■ **To do**:
Please count how many lines below contain the word "area" and reply with only that number.

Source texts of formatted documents
= Beginning of Section =

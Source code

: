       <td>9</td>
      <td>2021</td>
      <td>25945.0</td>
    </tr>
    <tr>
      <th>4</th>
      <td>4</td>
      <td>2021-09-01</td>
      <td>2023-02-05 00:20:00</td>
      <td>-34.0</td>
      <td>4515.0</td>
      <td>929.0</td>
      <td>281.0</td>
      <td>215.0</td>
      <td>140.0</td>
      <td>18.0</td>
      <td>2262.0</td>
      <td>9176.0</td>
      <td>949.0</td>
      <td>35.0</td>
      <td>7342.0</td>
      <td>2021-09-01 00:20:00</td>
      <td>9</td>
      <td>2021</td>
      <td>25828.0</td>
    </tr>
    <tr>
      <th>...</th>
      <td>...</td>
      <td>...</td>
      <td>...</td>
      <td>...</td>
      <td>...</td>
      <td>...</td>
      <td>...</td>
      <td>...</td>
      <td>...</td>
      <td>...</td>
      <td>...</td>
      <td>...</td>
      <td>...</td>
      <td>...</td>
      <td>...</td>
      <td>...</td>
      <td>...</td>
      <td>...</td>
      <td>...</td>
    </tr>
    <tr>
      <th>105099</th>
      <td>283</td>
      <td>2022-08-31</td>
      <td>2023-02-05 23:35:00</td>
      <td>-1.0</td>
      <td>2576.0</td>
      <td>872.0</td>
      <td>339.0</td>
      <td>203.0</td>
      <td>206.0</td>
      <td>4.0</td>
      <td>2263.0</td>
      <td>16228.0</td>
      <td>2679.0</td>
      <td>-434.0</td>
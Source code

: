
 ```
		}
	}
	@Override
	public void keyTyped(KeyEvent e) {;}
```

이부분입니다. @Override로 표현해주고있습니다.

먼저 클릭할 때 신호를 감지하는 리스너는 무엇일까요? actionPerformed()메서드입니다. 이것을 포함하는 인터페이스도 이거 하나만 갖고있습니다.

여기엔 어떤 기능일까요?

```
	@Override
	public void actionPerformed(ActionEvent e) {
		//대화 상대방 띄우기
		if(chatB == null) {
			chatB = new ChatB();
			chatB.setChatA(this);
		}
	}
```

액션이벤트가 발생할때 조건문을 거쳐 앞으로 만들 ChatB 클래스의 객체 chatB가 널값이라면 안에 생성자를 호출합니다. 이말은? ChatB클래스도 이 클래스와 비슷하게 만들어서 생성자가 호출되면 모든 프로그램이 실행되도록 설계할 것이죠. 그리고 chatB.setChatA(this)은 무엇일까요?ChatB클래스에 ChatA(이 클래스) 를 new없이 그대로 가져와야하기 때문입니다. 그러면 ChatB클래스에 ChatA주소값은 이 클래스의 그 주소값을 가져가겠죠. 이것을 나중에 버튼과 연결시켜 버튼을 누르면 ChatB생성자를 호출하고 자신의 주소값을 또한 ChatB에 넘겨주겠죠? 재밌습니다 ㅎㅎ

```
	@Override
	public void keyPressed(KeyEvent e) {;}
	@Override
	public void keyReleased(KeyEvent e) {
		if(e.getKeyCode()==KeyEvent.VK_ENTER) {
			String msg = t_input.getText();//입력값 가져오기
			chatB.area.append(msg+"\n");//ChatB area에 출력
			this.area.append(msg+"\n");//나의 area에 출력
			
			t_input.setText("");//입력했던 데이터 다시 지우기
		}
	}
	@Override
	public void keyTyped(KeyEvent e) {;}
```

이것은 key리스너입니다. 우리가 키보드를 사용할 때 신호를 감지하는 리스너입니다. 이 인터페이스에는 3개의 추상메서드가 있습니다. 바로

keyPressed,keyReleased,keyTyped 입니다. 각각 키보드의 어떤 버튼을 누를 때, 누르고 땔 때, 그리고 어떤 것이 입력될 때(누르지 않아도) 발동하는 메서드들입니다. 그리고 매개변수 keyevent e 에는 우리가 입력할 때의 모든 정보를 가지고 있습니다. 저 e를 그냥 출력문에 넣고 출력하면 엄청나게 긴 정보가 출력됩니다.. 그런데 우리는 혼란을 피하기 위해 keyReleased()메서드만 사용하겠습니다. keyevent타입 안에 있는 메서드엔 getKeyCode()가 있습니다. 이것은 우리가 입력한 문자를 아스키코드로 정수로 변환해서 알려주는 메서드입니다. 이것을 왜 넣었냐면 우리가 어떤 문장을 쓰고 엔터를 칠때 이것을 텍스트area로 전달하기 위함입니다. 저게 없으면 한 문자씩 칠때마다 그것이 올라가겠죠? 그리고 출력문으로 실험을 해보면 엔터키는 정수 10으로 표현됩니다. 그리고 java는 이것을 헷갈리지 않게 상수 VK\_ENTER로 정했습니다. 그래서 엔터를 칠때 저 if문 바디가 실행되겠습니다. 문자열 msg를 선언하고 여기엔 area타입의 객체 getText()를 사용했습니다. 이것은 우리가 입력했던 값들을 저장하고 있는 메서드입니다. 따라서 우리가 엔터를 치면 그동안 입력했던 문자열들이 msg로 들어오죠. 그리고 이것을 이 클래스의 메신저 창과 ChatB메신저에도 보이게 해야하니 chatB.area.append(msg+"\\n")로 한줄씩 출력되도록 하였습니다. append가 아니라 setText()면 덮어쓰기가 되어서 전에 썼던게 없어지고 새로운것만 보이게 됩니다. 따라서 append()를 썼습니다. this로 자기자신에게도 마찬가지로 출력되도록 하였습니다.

= End of Section =

■ **Your response**:
3